Alanna Mayham

(CN) — Four environmental and sporting groups lost an appeal to the Ninth Circuit on Monday following a failed federal challenge to the U.S. Forest Service’s plan to reroute once-public trails on Montana’s Crazy Mountains within the Custer Gallatin National Forest.

In 2018, the service approved a relocation project that relinquished public trails on Montana’s Crazy Mountains that intersected with private property. The Ibex project, opponents claimed, appeased landowners who had been obstructing public access to the trails for the last two decades with locked gates, barbed wire and signs indicating private property or “no forest service access.” Some even went as far as to remove, cover or destroy National Forest System signs and cover or obliterate trails, opposing groups claimed.

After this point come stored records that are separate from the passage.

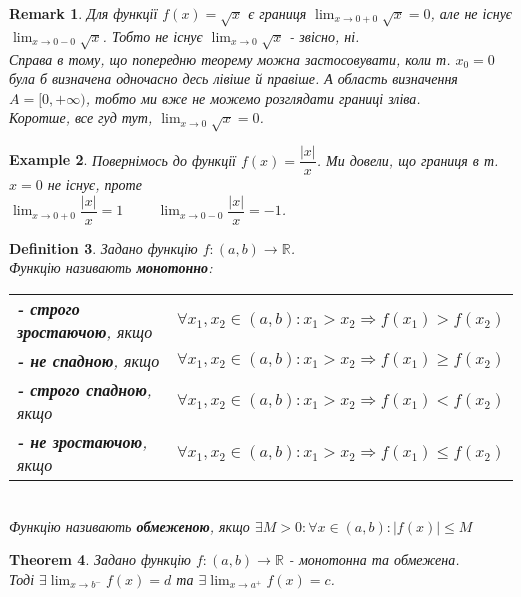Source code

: \documentclass[a4paper, 14pt]{article}
\def\huge{\displaystyle}
\theoremstyle{theoremdd}
\newtheorem{theorem}{Theorem}[subsection]
\theoremstyle{theoremdd}
\newtheorem{definition}[theorem]{Definition}
\theoremstyle{theoremdd}
\theoremstyle{theoremdd}
\newtheorem{example}[theorem]{Example}
\theoremstyle{theoremdd}
\theoremstyle{theoremdd}
\newtheorem{remark}[theorem]{Remark}
\theoremstyle{theoremdd}
\theoremstyle{theoremdd}
\begin{document}
\begin{remark}
Для функції $f(x) = \sqrt{x}$ є границя $\huge\lim_{x \to 0+0} \sqrt{x} = 0$, але не існує $\huge\lim_{x \to 0-0} \sqrt{x}$. Тобто не існує $\huge\lim_{x \to 0} \sqrt{x}$ - звісно, ні.\\
Справа в тому, що попередню теорему можна застосовувати, коли т. $x_0 = 0$ була б визначена одночасно десь лівіше й правіше. А область визначення $A = [0,+\infty)$, тобто ми вже не можемо розглядати границі зліва.\\
Коротше, все гуд тут, $\huge\lim_{x \to 0} \sqrt{x} = 0$.
\end{remark}

\begin{example}
Повернімось до функції $f(x) = \dfrac{|x|}{x}$. Ми довели, що границя в т. $x=0$ не існує, проте\\
$\huge\lim_{x \to 0+0} \dfrac{|x|}{x} = 1 \hspace{1cm} \lim_{x \to 0-0} \dfrac{|x|}{x} = -1$.
\end{example}

\begin{definition}
Задано функцію $f: (a,b) \to \mathbb{R}$.\\
Функцію називають \textbf{монотонно}:\\
\begin{tabular}{ll}
\textbf{- строго зростаючою}, якщо & $\forall x_1,x_2 \in (a,b): x_1 > x_2 \Rightarrow f(x_1)>f(x_2)$\\
\textbf{- не спадною}, якщо & $\forall x_1,x_2 \in (a,b): x_1 > x_2 \Rightarrow f(x_1) \geq f(x_2)$\\
\textbf{- строго спадною}, якщо & $\forall x_1,x_2 \in (a,b): x_1 > x_2 \Rightarrow f(x_1) < f(x_2)$\\
\textbf{- не зростаючою}, якщо & $\forall x_1,x_2 \in (a,b): x_1 > x_2 \Rightarrow f(x_1) \leq f(x_2)$
\end{tabular}\\
Функцію називають \textbf{обмеженою}, якщо $\exists M>0: \forall x \in (a,b): |f(x)| \leq M$
\end{definition}

\begin{theorem}
Задано функцію $f: (a,b) \to \mathbb{R}$ - монотонна та обмежена.\\
Тоді $\huge \exists \lim_{x \to b^-} f(x) = d$ та $\huge \exists \lim_{x \to a^+} f(x) = c$.
\end{theorem}
\end{document}

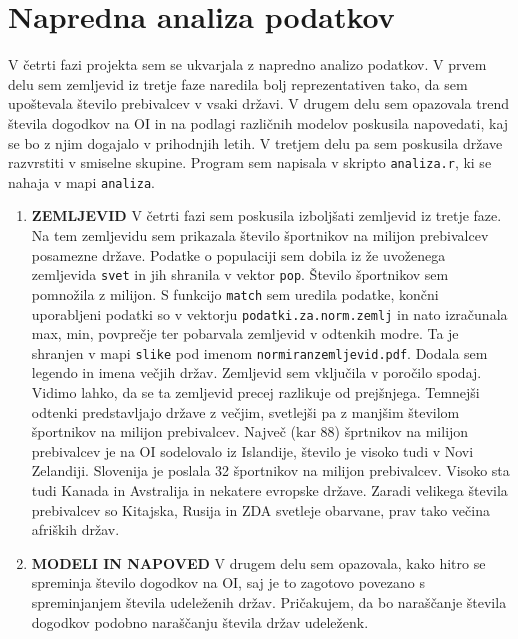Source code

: \documentclass[11pt,a4paper]{article}
\begin{document}
\section{Napredna analiza podatkov}
V četrti fazi projekta sem se ukvarjala z napredno analizo podatkov. V prvem delu sem zemljevid iz tretje faze naredila bolj reprezentativen tako, da sem upoštevala število prebivalcev v vsaki državi. V drugem delu sem opazovala trend števila dogodkov na OI in na podlagi različnih modelov poskusila napovedati, kaj se bo z njim dogajalo v prihodnjih letih. V tretjem delu pa sem poskusila države razvrstiti v smiselne skupine. Program sem napisala v skripto \verb|analiza.r|, ki se nahaja v mapi \verb|analiza|.
\newline
\begin{enumerate}
\item{\textbf{ZEMLJEVID}
\newline
V četrti fazi sem poskusila izboljšati zemljevid iz tretje faze. Na tem zemljevidu sem prikazala število športnikov na milijon prebivalcev posamezne države. Podatke o populaciji sem dobila iz že uvoženega zemljevida \verb|svet| in jih shranila v vektor \verb|pop|. Število športnikov sem pomnožila z milijon. S funkcijo \verb|match| sem uredila podatke, končni uporabljeni podatki so v vektorju \verb|podatki.za.norm.zemlj| in nato izračunala max, min, povprečje ter pobarvala zemljevid v odtenkih modre. Ta je shranjen v mapi \verb|slike| pod imenom \verb|normiranzemljevid.pdf|. Dodala sem legendo in imena večjih držav. Zemljevid sem vključila v poročilo spodaj.
\newline
Vidimo lahko, da se ta zemljevid precej razlikuje od prejšnjega. Temnejši odtenki predstavljajo države z večjim, svetlejši pa z manjšim številom športnikov na milijon prebivalcev. Največ (kar 88) šprtnikov na milijon prebivalcev je na OI sodelovalo iz Islandije, število je visoko tudi v Novi Zelandiji. Slovenija je poslala 32 športnikov na milijon prebivalcev. Visoko sta tudi Kanada in Avstralija in nekatere evropske države. Zaradi velikega števila prebivalcev so Kitajska, Rusija in ZDA svetleje obarvane, prav tako večina afriških držav.
}
\newpage
\item{\textbf{MODELI IN NAPOVED}
\newline
V drugem delu sem opazovala, kako hitro se spreminja število dogodkov na OI, saj je to zagotovo povezano s spreminjanjem števila udeleženih držav. Pričakujem, da bo naraščanje števila dogodkov podobno naraščanju števila držav udeleženk.
}
\end{enumerate}
\end{document}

Friends of Crazy Mountains led three other organizations in suing the federal government over the trail relocation project in 2019. The groups — including the Montana Chapter Backcountry Hunters and Anglers, Enhancing Montana’s Wildlife and Habitat and Skyline Sportsmen’s Association — claimed the service approved the project without completing the analysis required by the National Environmental Policy Act, thus abandoning its responsibility to the public.

In 2022, however, U.S. District Judge Susan P. Waters sided with the service by explaining how the government never secured a “perfected easement interest in the trails” and that the landowners have long disputed the services’ access rights to trails on their properties. Waters also noted that the service’s 2009 environmental assessment sufficiently analyzed the projects’ environmental impacts — a finding the groups disputed when appealing the judge's order to the Ninth Circuit last October.

During the appeal hearing in Portland, Oregon, the groups argued to a skeptical appellate panel that the service canceled the project’s public comment process under the false claim that it had already analyzed the project’s environmental impacts in a 2006 travel plan and related 2009 environmental assessment.

According to the groups’ attorney, Matt Bishop of the Western Environmental Law Center, the service never presented the Ibex project to the public until 2018, and its previous assessments only asserted that it was considering moving some portions of the trail to national forest lands — not that it was relinquishing all easement rights on existing trails.

On Monday, the same panel of judges released a brief unpublished opinion affirming Waters’ 2022 order.

“The district court did not err in finding that the 2018 trail rerouting project was included in earlier NEPA analyses,” wrote U.S. Circuit Judges Lucy H. Koh and Jennifer Sung — both appointed by President Joe Biden — and Senior U.S. Circuit Judge David A. Ezra, a Ronald Reagan appointee sitting by designation from the District Court of Hawaii.

The panel also ruled that the opposing groups failed to exhaust their administrative remedies because they incorrectly concluded that the services’ 2006 and 2009 assessments lacked plans to relocate public trails.

“The agency made clear as it prepared the 2009 EA that the trail at issue would be rerouted, and approximated where the new trail would go,” the judges wrote. “And in fact, at least a handful of individuals commenting on the 2009 EA raised specific questions about the trail reroute that would become the Ibex project. Because plaintiffs have failed to exhaust their administrative remedies, we do not consider the adequacy of the 2006 EIS or the 2009 EA any further.”

Representatives for Friends of the Crazy Mountains and the Custer Gallatin National Forest did not immediately respond to a request for comment.